Vous posez plusieurs questions dans votre édito – Polka mars-avril 2013 – dont une essentielle : que sera la mémoire photographique du monde ? Voici quelques idées personnelles qui me viennent tout à trac.

Les milliards d’images des Google, Facebook, Fotolia constituent, me semble-t-il, la dénégation même d’une mémoire mondiale. La mer ne donne pas à voir une goutte d’eau. Or, en photographie, c’est la goutte d’eau qui fait sens et non pas l’océan, si impressionnant soit-il.
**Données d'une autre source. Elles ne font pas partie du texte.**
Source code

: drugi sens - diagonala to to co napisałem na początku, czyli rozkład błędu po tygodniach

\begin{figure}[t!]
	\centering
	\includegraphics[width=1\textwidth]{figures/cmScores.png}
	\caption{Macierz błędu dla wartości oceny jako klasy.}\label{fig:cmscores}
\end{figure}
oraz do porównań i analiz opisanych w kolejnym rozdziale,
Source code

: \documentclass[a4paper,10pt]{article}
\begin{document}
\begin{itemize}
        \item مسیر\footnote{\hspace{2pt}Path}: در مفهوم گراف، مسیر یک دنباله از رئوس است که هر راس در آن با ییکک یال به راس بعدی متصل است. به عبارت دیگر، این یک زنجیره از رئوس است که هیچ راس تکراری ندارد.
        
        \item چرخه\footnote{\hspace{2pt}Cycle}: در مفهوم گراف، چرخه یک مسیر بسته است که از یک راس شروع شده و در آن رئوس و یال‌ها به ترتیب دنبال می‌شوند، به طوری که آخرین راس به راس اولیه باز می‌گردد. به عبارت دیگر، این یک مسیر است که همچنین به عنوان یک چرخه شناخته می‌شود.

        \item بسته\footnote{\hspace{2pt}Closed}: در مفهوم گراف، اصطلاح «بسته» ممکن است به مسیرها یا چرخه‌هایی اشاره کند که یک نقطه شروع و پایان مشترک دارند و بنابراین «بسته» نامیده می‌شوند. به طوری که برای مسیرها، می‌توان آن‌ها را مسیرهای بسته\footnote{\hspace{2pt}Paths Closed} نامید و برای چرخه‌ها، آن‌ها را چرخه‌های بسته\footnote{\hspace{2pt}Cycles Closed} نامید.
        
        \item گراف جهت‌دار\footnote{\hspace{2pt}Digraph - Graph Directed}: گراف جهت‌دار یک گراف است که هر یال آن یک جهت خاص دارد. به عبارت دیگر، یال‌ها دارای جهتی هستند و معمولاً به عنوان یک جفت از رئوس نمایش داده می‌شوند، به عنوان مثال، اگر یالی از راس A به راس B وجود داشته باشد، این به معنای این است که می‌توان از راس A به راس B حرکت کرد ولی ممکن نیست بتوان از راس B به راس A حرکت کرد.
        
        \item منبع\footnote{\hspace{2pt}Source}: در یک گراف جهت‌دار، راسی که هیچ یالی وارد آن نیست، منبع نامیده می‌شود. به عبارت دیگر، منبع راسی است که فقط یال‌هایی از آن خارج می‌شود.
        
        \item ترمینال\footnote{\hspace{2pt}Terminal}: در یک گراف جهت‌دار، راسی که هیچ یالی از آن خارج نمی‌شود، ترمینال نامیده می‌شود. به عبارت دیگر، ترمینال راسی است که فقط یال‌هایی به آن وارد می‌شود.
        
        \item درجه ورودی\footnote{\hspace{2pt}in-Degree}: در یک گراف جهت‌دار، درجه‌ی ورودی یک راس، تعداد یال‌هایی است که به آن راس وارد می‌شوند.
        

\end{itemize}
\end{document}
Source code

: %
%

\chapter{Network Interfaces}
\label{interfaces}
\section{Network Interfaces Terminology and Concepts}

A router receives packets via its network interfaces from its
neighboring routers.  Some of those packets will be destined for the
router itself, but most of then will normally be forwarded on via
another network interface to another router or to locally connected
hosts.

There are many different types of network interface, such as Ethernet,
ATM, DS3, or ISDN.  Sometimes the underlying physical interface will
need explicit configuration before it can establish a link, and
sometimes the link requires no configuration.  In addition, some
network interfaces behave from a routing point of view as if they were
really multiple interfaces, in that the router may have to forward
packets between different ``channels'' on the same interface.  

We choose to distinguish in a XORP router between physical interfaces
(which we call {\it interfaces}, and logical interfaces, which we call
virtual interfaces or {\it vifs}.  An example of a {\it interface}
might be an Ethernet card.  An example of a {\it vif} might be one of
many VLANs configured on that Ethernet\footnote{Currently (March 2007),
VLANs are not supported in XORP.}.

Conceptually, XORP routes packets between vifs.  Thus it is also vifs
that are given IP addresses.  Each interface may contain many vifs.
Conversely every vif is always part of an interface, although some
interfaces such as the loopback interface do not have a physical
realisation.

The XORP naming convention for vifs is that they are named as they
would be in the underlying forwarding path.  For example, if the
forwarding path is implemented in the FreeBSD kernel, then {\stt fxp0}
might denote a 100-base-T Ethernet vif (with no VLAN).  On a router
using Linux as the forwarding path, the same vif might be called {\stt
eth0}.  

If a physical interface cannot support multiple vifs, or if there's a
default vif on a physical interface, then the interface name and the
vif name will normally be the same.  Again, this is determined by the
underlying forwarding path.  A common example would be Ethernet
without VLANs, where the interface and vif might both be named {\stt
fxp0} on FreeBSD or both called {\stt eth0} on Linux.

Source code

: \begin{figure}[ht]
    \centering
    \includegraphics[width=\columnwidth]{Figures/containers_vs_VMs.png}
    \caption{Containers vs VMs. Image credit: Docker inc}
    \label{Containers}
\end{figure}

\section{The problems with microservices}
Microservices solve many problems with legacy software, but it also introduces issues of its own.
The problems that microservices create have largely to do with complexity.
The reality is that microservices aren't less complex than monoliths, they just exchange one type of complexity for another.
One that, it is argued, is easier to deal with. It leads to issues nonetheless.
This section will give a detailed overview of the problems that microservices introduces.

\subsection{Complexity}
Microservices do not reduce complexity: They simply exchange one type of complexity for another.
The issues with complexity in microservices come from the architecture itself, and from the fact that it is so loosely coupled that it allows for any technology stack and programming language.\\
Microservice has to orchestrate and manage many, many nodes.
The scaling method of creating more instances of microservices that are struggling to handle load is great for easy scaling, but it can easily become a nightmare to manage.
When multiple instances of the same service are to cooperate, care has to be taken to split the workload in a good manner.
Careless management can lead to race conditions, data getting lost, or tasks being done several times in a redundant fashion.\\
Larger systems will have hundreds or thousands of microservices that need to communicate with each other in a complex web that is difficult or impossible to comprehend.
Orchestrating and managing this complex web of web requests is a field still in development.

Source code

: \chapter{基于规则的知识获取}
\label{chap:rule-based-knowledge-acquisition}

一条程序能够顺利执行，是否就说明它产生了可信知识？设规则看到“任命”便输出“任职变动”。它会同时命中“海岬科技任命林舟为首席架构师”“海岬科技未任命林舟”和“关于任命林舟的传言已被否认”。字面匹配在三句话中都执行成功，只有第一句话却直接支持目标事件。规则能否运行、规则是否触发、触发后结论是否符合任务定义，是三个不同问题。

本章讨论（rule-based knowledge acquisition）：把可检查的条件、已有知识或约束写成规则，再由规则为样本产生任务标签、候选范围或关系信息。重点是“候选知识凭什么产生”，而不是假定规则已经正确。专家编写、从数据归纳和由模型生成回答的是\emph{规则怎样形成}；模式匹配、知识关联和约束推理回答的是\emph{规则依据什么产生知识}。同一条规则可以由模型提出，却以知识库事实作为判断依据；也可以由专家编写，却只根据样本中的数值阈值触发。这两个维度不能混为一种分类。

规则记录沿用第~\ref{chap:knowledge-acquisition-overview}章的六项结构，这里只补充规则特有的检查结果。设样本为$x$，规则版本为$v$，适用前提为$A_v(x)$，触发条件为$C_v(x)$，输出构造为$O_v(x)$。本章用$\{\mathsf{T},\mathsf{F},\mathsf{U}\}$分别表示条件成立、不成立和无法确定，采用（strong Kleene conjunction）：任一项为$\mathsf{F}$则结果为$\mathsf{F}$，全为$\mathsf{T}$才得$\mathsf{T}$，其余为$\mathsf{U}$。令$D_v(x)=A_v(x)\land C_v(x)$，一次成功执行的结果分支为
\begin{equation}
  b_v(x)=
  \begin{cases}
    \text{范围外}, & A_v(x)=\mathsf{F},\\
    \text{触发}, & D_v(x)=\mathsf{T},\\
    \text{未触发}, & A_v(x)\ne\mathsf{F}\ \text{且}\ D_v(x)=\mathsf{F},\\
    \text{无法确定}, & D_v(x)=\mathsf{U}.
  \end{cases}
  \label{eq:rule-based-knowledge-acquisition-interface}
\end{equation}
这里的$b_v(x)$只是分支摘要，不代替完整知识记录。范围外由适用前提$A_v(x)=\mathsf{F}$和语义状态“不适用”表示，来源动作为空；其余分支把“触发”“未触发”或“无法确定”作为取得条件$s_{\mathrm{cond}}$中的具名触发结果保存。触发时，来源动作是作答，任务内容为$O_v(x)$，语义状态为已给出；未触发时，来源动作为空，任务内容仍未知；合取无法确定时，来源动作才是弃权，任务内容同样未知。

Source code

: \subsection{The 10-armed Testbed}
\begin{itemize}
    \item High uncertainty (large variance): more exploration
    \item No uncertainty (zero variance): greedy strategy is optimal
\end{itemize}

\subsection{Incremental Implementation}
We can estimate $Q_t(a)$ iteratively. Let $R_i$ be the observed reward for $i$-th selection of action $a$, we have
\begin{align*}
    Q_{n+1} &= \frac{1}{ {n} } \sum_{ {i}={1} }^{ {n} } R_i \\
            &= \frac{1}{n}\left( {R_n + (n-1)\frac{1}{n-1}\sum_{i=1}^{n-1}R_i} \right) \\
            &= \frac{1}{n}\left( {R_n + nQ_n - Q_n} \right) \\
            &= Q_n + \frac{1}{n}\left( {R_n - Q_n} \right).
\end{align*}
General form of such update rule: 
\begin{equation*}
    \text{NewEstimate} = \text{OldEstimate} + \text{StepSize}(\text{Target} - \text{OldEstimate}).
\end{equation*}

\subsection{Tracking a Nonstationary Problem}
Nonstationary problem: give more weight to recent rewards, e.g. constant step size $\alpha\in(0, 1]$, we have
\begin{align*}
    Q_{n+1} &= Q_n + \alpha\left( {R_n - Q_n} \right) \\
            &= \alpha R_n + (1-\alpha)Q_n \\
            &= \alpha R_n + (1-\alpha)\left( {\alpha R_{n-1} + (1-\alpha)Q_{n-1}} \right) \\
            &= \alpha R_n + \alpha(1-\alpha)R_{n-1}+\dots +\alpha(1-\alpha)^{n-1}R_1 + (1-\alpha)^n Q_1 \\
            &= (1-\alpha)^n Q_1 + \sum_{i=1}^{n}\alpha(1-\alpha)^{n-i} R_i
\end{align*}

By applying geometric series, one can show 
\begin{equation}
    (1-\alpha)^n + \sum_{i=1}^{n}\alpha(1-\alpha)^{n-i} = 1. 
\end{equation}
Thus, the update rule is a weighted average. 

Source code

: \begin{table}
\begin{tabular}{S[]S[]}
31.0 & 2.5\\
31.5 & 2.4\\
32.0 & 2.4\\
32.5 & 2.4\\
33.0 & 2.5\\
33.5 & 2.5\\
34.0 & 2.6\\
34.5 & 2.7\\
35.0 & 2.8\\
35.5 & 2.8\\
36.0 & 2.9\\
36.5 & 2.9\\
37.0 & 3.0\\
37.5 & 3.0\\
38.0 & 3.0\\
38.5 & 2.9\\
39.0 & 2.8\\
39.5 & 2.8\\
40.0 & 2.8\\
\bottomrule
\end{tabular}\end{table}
Notre culture républicaine, fille d’un heureux mariage entre l’humanisme greco-latin et la spiritualité judéo-chrétienne, repose sur deux piliers fondamentaux : la sélection et l’excellence. Deux choses qui sont infiniment plus complexes que les lois du marché ou les règles de la capitalisation boursière.
 

Si l’on interroge l’homme de la rue sur son ressenti de la chose culturelle, il dira volontiers qu’elle lui élève l’esprit ou, au contraire, il marquera sa distance derrière le qualificatif d’élitiste. Mais pour l’un comme pour l’autre, la culture se trouve sans conteste sur le dessus du panier.

Alors, la masse engloutira-t-elle l’excellence dans son magma ?

Posons la question autrement : ce n’est pas d’hier que les historiens s’interrogent sur la façon dont vécurent nos ancêtres, par-delà les péripéties des cours et des palais. La photo apporte de ce point de vue des informations capitales, non seulement sur les cadres de vie, ce pour quoi une bonne description littéraire peut suffire, mais aussi sur les mentalités, à travers les gestes, attitudes et regards saisis par l’objectif, là où les mots s’avèrent, souvent, moins précis.

Aujourd’hui pour hier, l’historien peut aisément faire sa sélection entre ce qui est pertinent et ce qui ne l’est pas. Mais demain pour aujourd’hui, il ne le pourra plus, si rien ne vient filtrer, en temps réel, le flot des images. Ce raisonnement vaut pour l’art comme pour l’histoire.

L’excellence d’une photo, c’est sa capacité de transformer une fraction de seconde et une poussière de réalité en un propos de portée « historique » qu’il soit de l’ordre du sens ou celui de la beauté. Mais parmi la masse, combien de photos dépassent-elles l’ordre de l’immédiateté ? Et comment retrouverons-nous celles-ci demain ?

N’est-ce pas ridicule de parler de sélection face à un déferlement qui semble tout emporter ? Je répondrai d’une façon un brin provocante : n’est-il pas vraisemblable que les milliards d’images des Google et autres soient elles-mêmes englouties par le flot qu’elle ont engendré ?

Il n’y a pas de magicien suprême qui puisse arrêter le flot. Mais il est certainement possible de construire des digues. C’est affaire de volonté politique. Sans aller jusqu’au conseil de sécurité de l’ONU, la France, qui héberge le siège de l’UNESCO, pourrait militer pour qu’apparaissent sur le net des sites placés sous la responsabilité d’instances culturelles nationales ou régionales, sous la haute autorité de l’organisation internationale pour la culture.

Ces sites pourraient avoir, par exemple, une dénomination avec une extension « .art », mot universellement connu, qui les rendrait facilement identifiables. Ils auraient pour vocation d’identifier et promouvoir la création dans le domaine des arts visuels, de constituer des fonds pertinents sur la base des approches nationales et régionales de ces arts. Des petits pays ou des cultures oubliées pourraient ainsi obtenir une réelle lisibilité. Au passage, ces sites pourraient donner en sens dénué d’arrières pensées à la notion de creative commons.

De cette toile culturelle, il serait alors possible de dire qu’elle constitue la trame d’une mémoire visuelle mondiale.